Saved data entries
*** Block opens ***
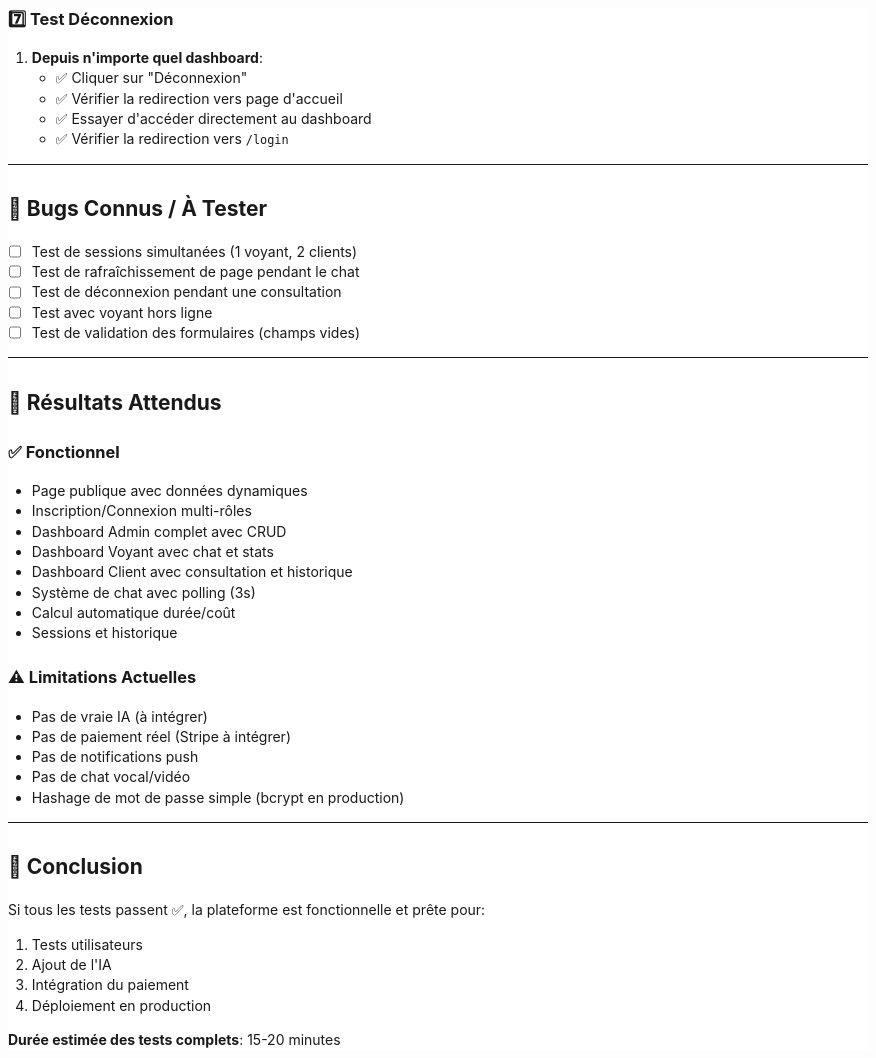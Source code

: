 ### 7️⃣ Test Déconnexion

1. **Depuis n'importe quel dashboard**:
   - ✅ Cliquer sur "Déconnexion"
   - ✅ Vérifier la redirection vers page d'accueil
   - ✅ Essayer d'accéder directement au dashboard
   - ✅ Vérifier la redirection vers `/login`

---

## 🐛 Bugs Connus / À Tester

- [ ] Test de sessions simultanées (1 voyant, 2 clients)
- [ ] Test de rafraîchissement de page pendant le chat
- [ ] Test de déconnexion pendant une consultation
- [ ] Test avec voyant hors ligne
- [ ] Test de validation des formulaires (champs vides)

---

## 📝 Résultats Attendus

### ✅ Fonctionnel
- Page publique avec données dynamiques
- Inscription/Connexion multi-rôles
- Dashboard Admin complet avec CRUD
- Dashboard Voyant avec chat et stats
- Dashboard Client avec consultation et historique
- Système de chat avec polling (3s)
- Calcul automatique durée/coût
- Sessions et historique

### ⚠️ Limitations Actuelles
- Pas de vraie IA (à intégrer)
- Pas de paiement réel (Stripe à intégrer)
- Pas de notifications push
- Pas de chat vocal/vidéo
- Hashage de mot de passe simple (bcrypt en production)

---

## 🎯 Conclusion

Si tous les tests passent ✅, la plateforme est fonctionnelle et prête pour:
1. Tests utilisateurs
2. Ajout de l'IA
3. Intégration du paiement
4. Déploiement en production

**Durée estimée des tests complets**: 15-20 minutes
*** Block closes ***
*** Block opens ***
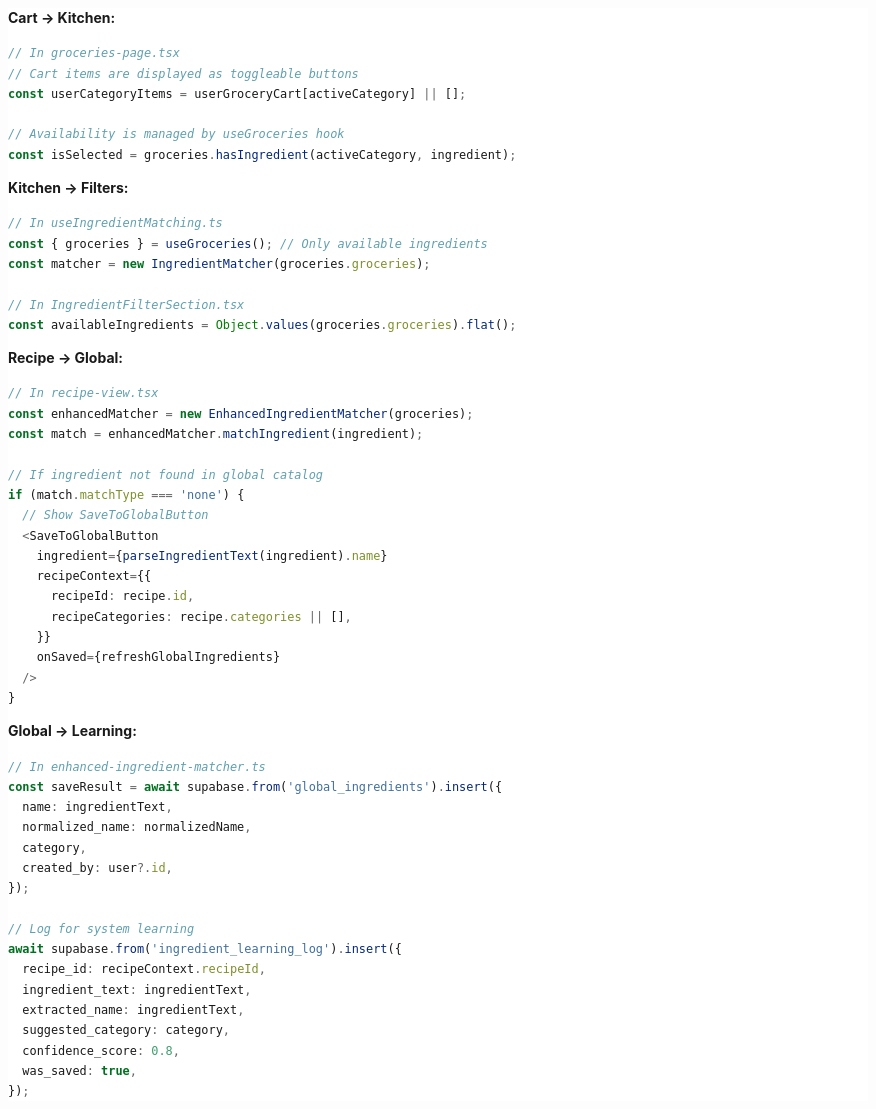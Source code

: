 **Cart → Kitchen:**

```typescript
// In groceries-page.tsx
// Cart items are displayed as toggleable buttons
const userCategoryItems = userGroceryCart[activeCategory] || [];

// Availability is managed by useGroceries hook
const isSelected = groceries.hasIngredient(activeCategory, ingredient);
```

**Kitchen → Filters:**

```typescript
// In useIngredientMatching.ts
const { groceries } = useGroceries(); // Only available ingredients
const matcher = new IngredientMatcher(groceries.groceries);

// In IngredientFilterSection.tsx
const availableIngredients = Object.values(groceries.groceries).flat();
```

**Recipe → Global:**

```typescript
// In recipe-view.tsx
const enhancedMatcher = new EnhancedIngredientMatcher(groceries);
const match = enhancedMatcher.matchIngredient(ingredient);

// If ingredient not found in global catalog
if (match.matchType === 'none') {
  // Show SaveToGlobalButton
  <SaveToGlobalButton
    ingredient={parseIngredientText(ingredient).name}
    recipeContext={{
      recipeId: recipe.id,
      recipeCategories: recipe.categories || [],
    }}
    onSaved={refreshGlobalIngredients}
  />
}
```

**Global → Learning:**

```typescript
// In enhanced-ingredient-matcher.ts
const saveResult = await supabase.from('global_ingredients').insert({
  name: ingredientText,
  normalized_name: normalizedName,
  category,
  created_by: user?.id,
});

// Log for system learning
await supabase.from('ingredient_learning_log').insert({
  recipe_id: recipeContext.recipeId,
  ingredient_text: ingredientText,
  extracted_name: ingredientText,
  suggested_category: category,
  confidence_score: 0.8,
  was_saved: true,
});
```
*** Block closes ***
**Aim of the exercise**.
Only lines holding the string "pendant" are wanted; gather each one from the entries above.

**Answer box**.
- [ ] Test de rafraîchissement de page pendant le chat
- [ ] Test de déconnexion pendant une consultation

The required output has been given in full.